README.md

June 13, 2025 · View on GitHub

EquiCaps: Predictor-Free Pose-Aware Pre-Trained Capsule Networks

arXiv:2506.09895 Dataset: 3DIEBench-T

Athinoulla Konstantinou1,2* Georgios Leontidis1,2 Mamatha Thota3 Aiden Durrant1
1School of Natural and Computing Sciences, University of Aberdeen, UK  
2Interdisciplinary Institute, University of Aberdeen, UK
3School of Computer Science, University of Lincoln, UK
*Corresponding author. Email: a.konstantinou.24@abdn.ac.uk

Paper Summary: We propose EquiCaps (Equivariant Capsule Network), a capsule-based self-supervised method that jointly learns invariant and equivariant representations.

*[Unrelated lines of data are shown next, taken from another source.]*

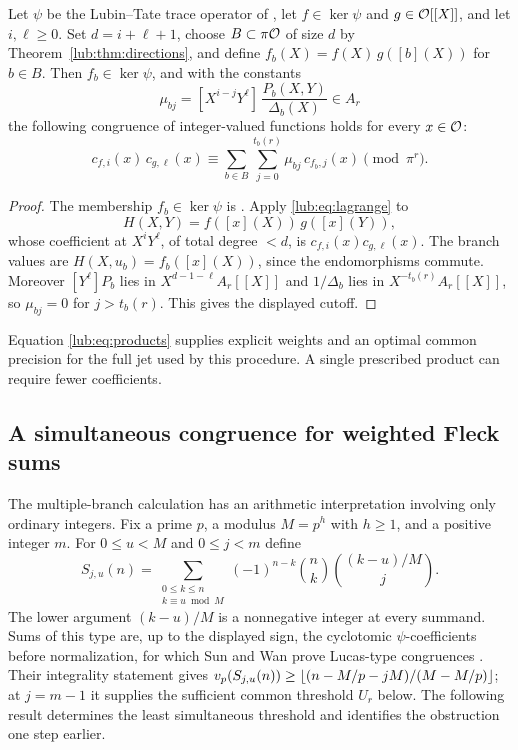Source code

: \begin{proposition}\label{lub:prop:products}
Let $\psi$ be the Lubin--Tate trace operator of \cite{BergerSprang2025Integer}, let
$f\in\ker\psi$ and $g\in\mathcal{O}[[X]]$, and let $i,\ell\ge0$. Set $d=i+\ell+1$, choose
$B\subset\pi\mathcal{O}$ of size $d$ by Theorem~\ref{lub:thm:directions}, and define
$f_b(X)=f(X)\,g([b](X))$ for $b\in B$. Then $f_b\in\ker\psi$, and with the constants
\[
 \mu_{bj}=[X^{i-j}Y^{\ell}]\,\frac{P_b(X,Y)}{\Delta_b(X)}\in A_r
\]
the following congruence of integer-valued functions holds for every $x\in\mathcal{O}$:
\begin{equation}\label{lub:eq:products}
 c_{f,i}(x)\,c_{g,\ell}(x)\equiv\sum_{b\in B}\sum_{j=0}^{t_b(r)}\mu_{bj}\,c_{f_b,j}(x)\pmod{\pi^r}.
\end{equation}
\end{proposition}
\begin{proof}
The membership $f_b\in\ker\psi$ is \cite[Lemma~4.5]{BergerSprang2025Integer}. Apply
\eqref{lub:eq:lagrange} to
\[
 H(X,Y)=f([x](X))\,g([x](Y)),
\]
whose coefficient at $X^iY^{\ell}$, of total degree $<d$, is $c_{f,i}(x)c_{g,\ell}(x)$.
The branch values are $H(X,u_b)=f_b([x](X))$, since the endomorphisms commute. Moreover
$[Y^{\ell}]P_b$ lies in $X^{d-1-\ell}A_r[[X]]$ and $1/\Delta_b$ lies in
$X^{-t_b(r)}A_r[[X]]$, so $\mu_{bj}=0$ for $j>t_b(r)$. This gives the displayed cutoff.
\end{proof}

Equation \eqref{lub:eq:products} supplies explicit weights and an optimal common precision
for the full jet used by this procedure. A single prescribed product can require fewer
coefficients.

\subsection{A simultaneous congruence for weighted Fleck sums}\label{lub:ssec:fleck}
\begingroup\raggedright{}\endgroup

The multiple-branch calculation has an arithmetic interpretation involving only ordinary
integers. Fix a prime $p$, a modulus $M=p^h$ with $h\ge1$, and a positive integer $m$. For
$0\le u<M$ and $0\le j<m$ define
\[
 S_{j,u}(n)=\sum_{\substack{0\le k\le n\\ k\equiv u\bmod M}}
 (-1)^{n-k}\binom nk\binom{(k-u)/M}{j}.
\]
The lower argument $(k-u)/M$ is a nonnegative integer at every summand. Sums of this type
are, up to the displayed sign, the cyclotomic $\psi$-coefficients before normalization, for
which Sun and Wan prove Lucas-type congruences \cite{SunWan2005Lucas}. Their integrality
statement gives
$v_p(S_{j,u}(n))\ge\lfloor(n-M/p-jM)/(M-M/p)\rfloor$; at $j=m-1$ it supplies the sufficient
common threshold $U_r$ below. The following result determines the least simultaneous
threshold and identifies the obstruction one step earlier.


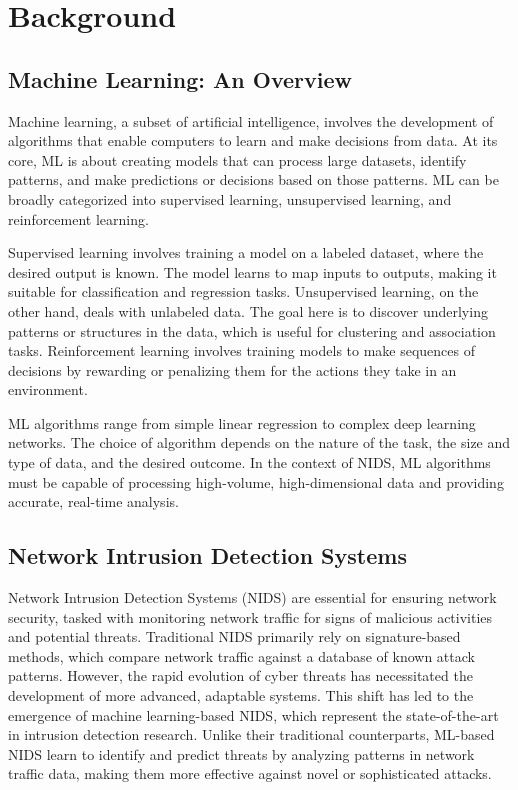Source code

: \chapter{Background}

\section{Machine Learning: An Overview}
Machine learning, a subset of artificial intelligence, involves the development of algorithms that enable computers to learn and make decisions from data. At its core, ML is about creating models that can process large datasets, identify patterns, and make predictions or decisions based on those patterns. ML can be broadly categorized into supervised learning, unsupervised learning, and reinforcement learning.

Supervised learning involves training a model on a labeled dataset, where the desired output is known. The model learns to map inputs to outputs, making it suitable for classification and regression tasks. Unsupervised learning, on the other hand, deals with unlabeled data. The goal here is to discover underlying patterns or structures in the data, which is useful for clustering and association tasks. Reinforcement learning involves training models to make sequences of decisions by rewarding or penalizing them for the actions they take in an environment.

ML algorithms range from simple linear regression to complex deep learning networks. The choice of algorithm depends on the nature of the task, the size and type of data, and the desired outcome. In the context of NIDS, ML algorithms must be capable of processing high-volume, high-dimensional data and providing accurate, real-time analysis.

\section{Network Intrusion Detection Systems}
Network Intrusion Detection Systems (NIDS) are essential for ensuring network security, tasked with monitoring network 
traffic for signs of malicious activities and potential threats. Traditional NIDS primarily rely on signature-based 
methods, which compare network traffic against a database of known attack patterns. However, the rapid evolution of 
cyber threats has necessitated the development of more advanced, adaptable systems. This shift has led to the emergence 
of machine learning-based NIDS, which represent the state-of-the-art in intrusion detection research. Unlike their 
traditional counterparts, ML-based NIDS learn to identify and predict threats by analyzing patterns in network traffic 
data, making them more effective against novel or sophisticated attacks.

By leveraging capsules’ innate pose-awareness, EquiCaps shapes the latent space predictably, removing the need for a dedicated predictor. To enable richer benchmarking, we extend 3DIEBench to 3DIEBench-T, incorporating object translations alongside rotations. Empirically, EquiCaps achieves state-of-the-art rotation prediction on 3DIEBench, matching the performance of the fully supervised baseline. Extensive tests on 3DIEBench-T show that EquiCaps attains the highest rotation and object frame translation prediction among equivariant methods. Additionally, it is the only equivariant method that consistently achieves high equivariant performance on both rotation and translation, demonstrating its generalisation ability under multi-geometric equivariance learning, whereas the rest non-capsule-based equivariant methods achieve rotation prediction comparable to purely invariant methods. We hope our dataset enables the evaluation of invariant and equivariant representations under more challenging and realistic settings, and that our proposed method and results spark the exploration of alternative architectures.

Framework

Pretrained Models

You can download the complete pretrained model weights, including the projector (32 capsules).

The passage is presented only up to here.